If the table is not a transactional table, you must import data from the source partition or the source table to a new partition or table. The update operation is performed during the import. The name of the new partition or new table can be the same as the name of the source partition or source table. This way, the data is updated in the source partition or source table.

How do I delete data from a MaxCompute table or partition?

MaxCompute allows you to execute the DELETE statement to delete data from specific rows in transactional tables.

If the table is not a transactional table, use the following method to delete data:

Run the drop command to delete the table. This way, the data is also deleted.
If the table is a non-partitioned table, you can run the truncate table table_name; command to delete data from the table or run the insert overwrite command to perform a similar operation.
- Example 1: Delete the data records in which the value of Col is 1 from TableA. Sample command:
```
insert overwrite table TableA select a,b,c.... from TableA where Col <> 1;
```
- Example 2: Delete all data. Sample command:
```
insert overwrite table TableA select a,b,c.... from TableA where 1=2;
```
If you want to delete data from a partitioned table, you can run the alter table table_name drop if exists partition(Partition key column='Specific partition value') command to delete the partition. This way, the data in the partition is deleted.
For example, if the partition key column of the testtable table is ds, run the following command to delete the ds='20170520' partition:
```
alter table testtable drop if exists partition (ds='20170520');
```
Execute the INSERT statement and the WHERE clause to import the required data to a new partition or table. If you execute the INSERT statement, the source table and destination table can be the same.
```
insert overwrite table sale_detail select * from sale_detail where name='mengyonghui';
```

If a non-partitioned table contains a large amount of data, how do I delete duplicate data from the table?

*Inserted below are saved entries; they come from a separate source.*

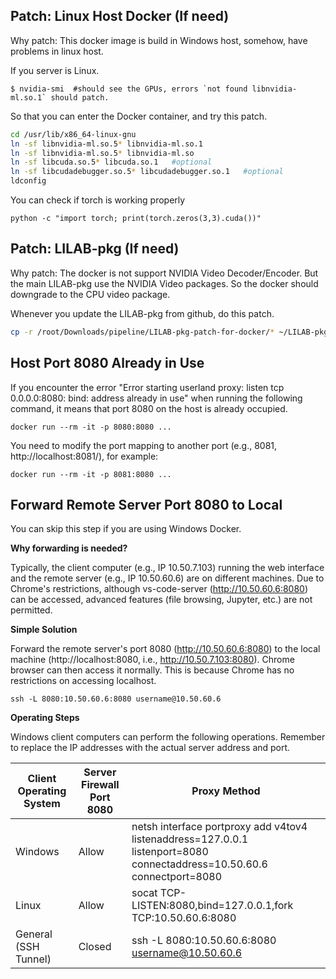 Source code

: 
## Patch:  Linux Host Docker (If need)
Why patch: This docker image is build in Windows host, somehow, have problems in linux host. 

If you server is Linux.

```
$ nvidia-smi  #should see the GPUs, errors `not found libnvidia-ml.so.1` should patch.
```

So that you can enter the Docker container, and try this patch.
```bash
cd /usr/lib/x86_64-linux-gnu
ln -sf libnvidia-ml.so.5* libnvidia-ml.so.1  
ln -sf libnvidia-ml.so.5* libnvidia-ml.so
ln -sf libcuda.so.5* libcuda.so.1   #optional
ln -sf libcudadebugger.so.5* libcudadebugger.so.1   #optional
ldconfig
```

You can check if torch is working properly
```
python -c "import torch; print(torch.zeros(3,3).cuda())"
```

## Patch: LILAB-pkg (If need)
Why patch: The docker is not support NVIDIA Video Decoder/Encoder. But the main LILAB-pkg use the NVIDIA Video packages. So the docker should downgrade to the CPU video package.

Whenever you update the LILAB-pkg from github, do this patch.

```bash
cp -r /root/Downloads/pipeline/LILAB-pkg-patch-for-docker/* ~/LILAB-pkg/
```

## Host Port 8080 Already in Use
If you encounter the error "Error starting userland proxy: listen tcp 0.0.0.0:8080: bind: address already in use" when running the following command, it means that port 8080 on the host is already occupied.
```
docker run --rm -it -p 8080:8080 ...
```

You need to modify the port mapping to another port (e.g., 8081, http://localhost:8081/), for example:
```
docker run --rm -it -p 8081:8080 ...
```

## Forward Remote Server Port 8080 to Local
You can skip this step if you are using Windows Docker.

**Why forwarding is needed?**

Typically, the client computer (e.g., IP 10.50.7.103) running the web interface and the remote server (e.g., IP 10.50.60.6) are on different machines. Due to Chrome's restrictions, although vs-code-server (http://10.50.60.6:8080) can be accessed, advanced features (file browsing, Jupyter, etc.) are not permitted.

**Simple Solution** 

Forward the remote server's port 8080 (http://10.50.60.6:8080) to the local machine (http://localhost:8080, i.e., http://10.50.7.103:8080). Chrome browser can then access it normally. This is because Chrome has no restrictions on accessing localhost.

```
ssh -L 8080:10.50.60.6:8080 username@10.50.60.6
```


**Operating Steps**

Windows client computers can perform the following operations. Remember to replace the IP addresses with the actual server address and port.

| Client Operating System | Server Firewall Port 8080 | Proxy Method |
| --- | ---| --- |
| Windows | Allow | netsh interface portproxy add v4tov4 listenaddress=127.0.0.1 listenport=8080 connectaddress=10.50.60.6 connectport=8080 |
| Linux | Allow | socat TCP-LISTEN:8080,bind=127.0.0.1,fork TCP:10.50.60.6:8080 |
| General (SSH Tunnel) | Closed | ssh -L 8080:10.50.60.6:8080 username@10.50.60.6 |

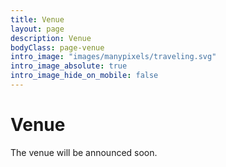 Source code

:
 ```yaml
---
title: Venue
layout: page
description: Venue
bodyClass: page-venue
intro_image: "images/manypixels/traveling.svg"
intro_image_absolute: true
intro_image_hide_on_mobile: false
---
```


# Venue 

The venue will be announced soon.
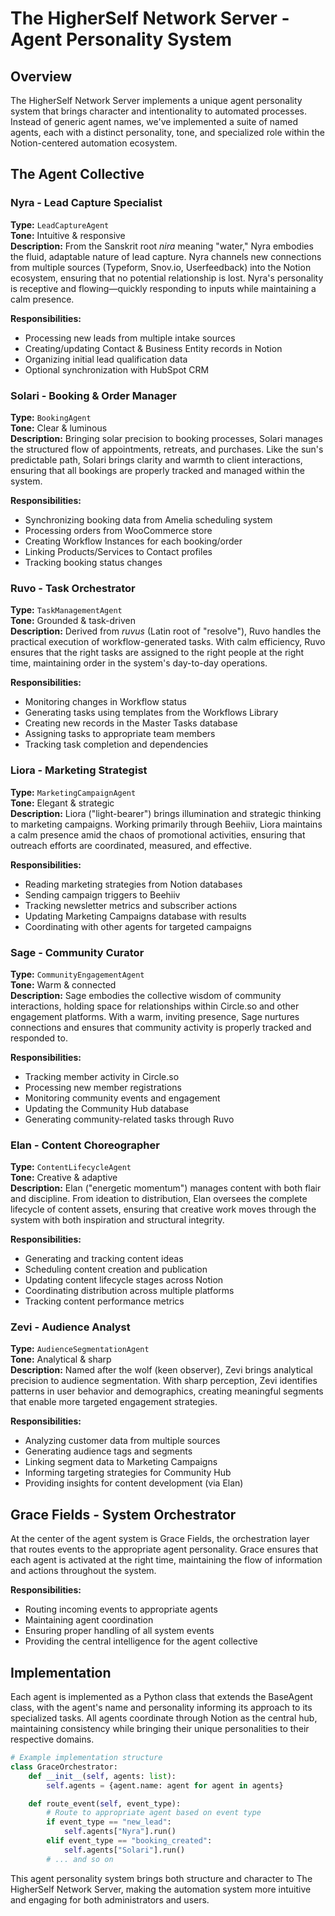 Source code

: # The HigherSelf Network Server - Agent Personality System

## Overview

The HigherSelf Network Server implements a unique agent personality system that brings character and intentionality to automated processes. Instead of generic agent names, we've implemented a suite of named agents, each with a distinct personality, tone, and specialized role within the Notion-centered automation ecosystem.

## The Agent Collective

### Nyra - Lead Capture Specialist

**Type:** `LeadCaptureAgent`  
**Tone:** Intuitive & responsive  
**Description:** From the Sanskrit root *nira* meaning "water," Nyra embodies the fluid, adaptable nature of lead capture. Nyra channels new connections from multiple sources (Typeform, Snov.io, Userfeedback) into the Notion ecosystem, ensuring that no potential relationship is lost. Nyra's personality is receptive and flowing—quickly responding to inputs while maintaining a calm presence.

**Responsibilities:**

- Processing new leads from multiple intake sources
- Creating/updating Contact & Business Entity records in Notion
- Organizing initial lead qualification data
- Optional synchronization with HubSpot CRM

### Solari - Booking & Order Manager

**Type:** `BookingAgent`  
**Tone:** Clear & luminous  
**Description:** Bringing solar precision to booking processes, Solari manages the structured flow of appointments, retreats, and purchases. Like the sun's predictable path, Solari brings clarity and warmth to client interactions, ensuring that all bookings are properly tracked and managed within the system.

**Responsibilities:**

- Synchronizing booking data from Amelia scheduling system
- Processing orders from WooCommerce store
- Creating Workflow Instances for each booking/order
- Linking Products/Services to Contact profiles
- Tracking booking status changes

### Ruvo - Task Orchestrator

**Type:** `TaskManagementAgent`  
**Tone:** Grounded & task-driven  
**Description:** Derived from *ruvus* (Latin root of "resolve"), Ruvo handles the practical execution of workflow-generated tasks. With calm efficiency, Ruvo ensures that the right tasks are assigned to the right people at the right time, maintaining order in the system's day-to-day operations.

**Responsibilities:**

- Monitoring changes in Workflow status
- Generating tasks using templates from the Workflows Library
- Creating new records in the Master Tasks database
- Assigning tasks to appropriate team members
- Tracking task completion and dependencies

### Liora - Marketing Strategist

**Type:** `MarketingCampaignAgent`  
**Tone:** Elegant & strategic  
**Description:** Liora ("light-bearer") brings illumination and strategic thinking to marketing campaigns. Working primarily through Beehiiv, Liora maintains a calm presence amid the chaos of promotional activities, ensuring that outreach efforts are coordinated, measured, and effective.

**Responsibilities:**

- Reading marketing strategies from Notion databases
- Sending campaign triggers to Beehiiv
- Tracking newsletter metrics and subscriber actions
- Updating Marketing Campaigns database with results
- Coordinating with other agents for targeted campaigns

### Sage - Community Curator

**Type:** `CommunityEngagementAgent`  
**Tone:** Warm & connected  
**Description:** Sage embodies the collective wisdom of community interactions, holding space for relationships within Circle.so and other engagement platforms. With a warm, inviting presence, Sage nurtures connections and ensures that community activity is properly tracked and responded to.

**Responsibilities:**

- Tracking member activity in Circle.so
- Processing new member registrations
- Monitoring community events and engagement
- Updating the Community Hub database
- Generating community-related tasks through Ruvo

### Elan - Content Choreographer

**Type:** `ContentLifecycleAgent`  
**Tone:** Creative & adaptive  
**Description:** Elan ("energetic momentum") manages content with both flair and discipline. From ideation to distribution, Elan oversees the complete lifecycle of content assets, ensuring that creative work moves through the system with both inspiration and structural integrity.

**Responsibilities:**

- Generating and tracking content ideas
- Scheduling content creation and publication
- Updating content lifecycle stages across Notion
- Coordinating distribution across multiple platforms
- Tracking content performance metrics

### Zevi - Audience Analyst

**Type:** `AudienceSegmentationAgent`  
**Tone:** Analytical & sharp  
**Description:** Named after the wolf (keen observer), Zevi brings analytical precision to audience segmentation. With sharp perception, Zevi identifies patterns in user behavior and demographics, creating meaningful segments that enable more targeted engagement strategies.

**Responsibilities:**

- Analyzing customer data from multiple sources
- Generating audience tags and segments
- Linking segment data to Marketing Campaigns
- Informing targeting strategies for Community Hub
- Providing insights for content development (via Elan)

## Grace Fields - System Orchestrator

At the center of the agent system is Grace Fields, the orchestration layer that routes events to the appropriate agent personality. Grace ensures that each agent is activated at the right time, maintaining the flow of information and actions throughout the system.

**Responsibilities:**

- Routing incoming events to appropriate agents
- Maintaining agent coordination
- Ensuring proper handling of all system events
- Providing the central intelligence for the agent collective

## Implementation

Each agent is implemented as a Python class that extends the BaseAgent class, with the agent's name and personality informing its approach to its specialized tasks. All agents coordinate through Notion as the central hub, maintaining consistency while bringing their unique personalities to their respective domains.

```python
# Example implementation structure
class GraceOrchestrator:
    def __init__(self, agents: list):
        self.agents = {agent.name: agent for agent in agents}

    def route_event(self, event_type):
        # Route to appropriate agent based on event type
        if event_type == "new_lead":
            self.agents["Nyra"].run()
        elif event_type == "booking_created":
            self.agents["Solari"].run()
        # ... and so on
```

This agent personality system brings both structure and character to The HigherSelf Network Server, making the automation system more intuitive and engaging for both administrators and users.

If each column in the non-partitioned table contains duplicate data, you can perform the GROUP BY operation on all columns. For example, if the columns of the non-partitioned table table1 are c1, c2, and c3. You can run the following command to delete duplicate data from the table:

insert overwrite table table1 select c1, c2, c3 from table1 group by

 c1, c2, c3;

Note Before you perform this operation, we recommend that you back up data and evaluate whether the cost of this operation is lower than the cost of data import based on the amount of data.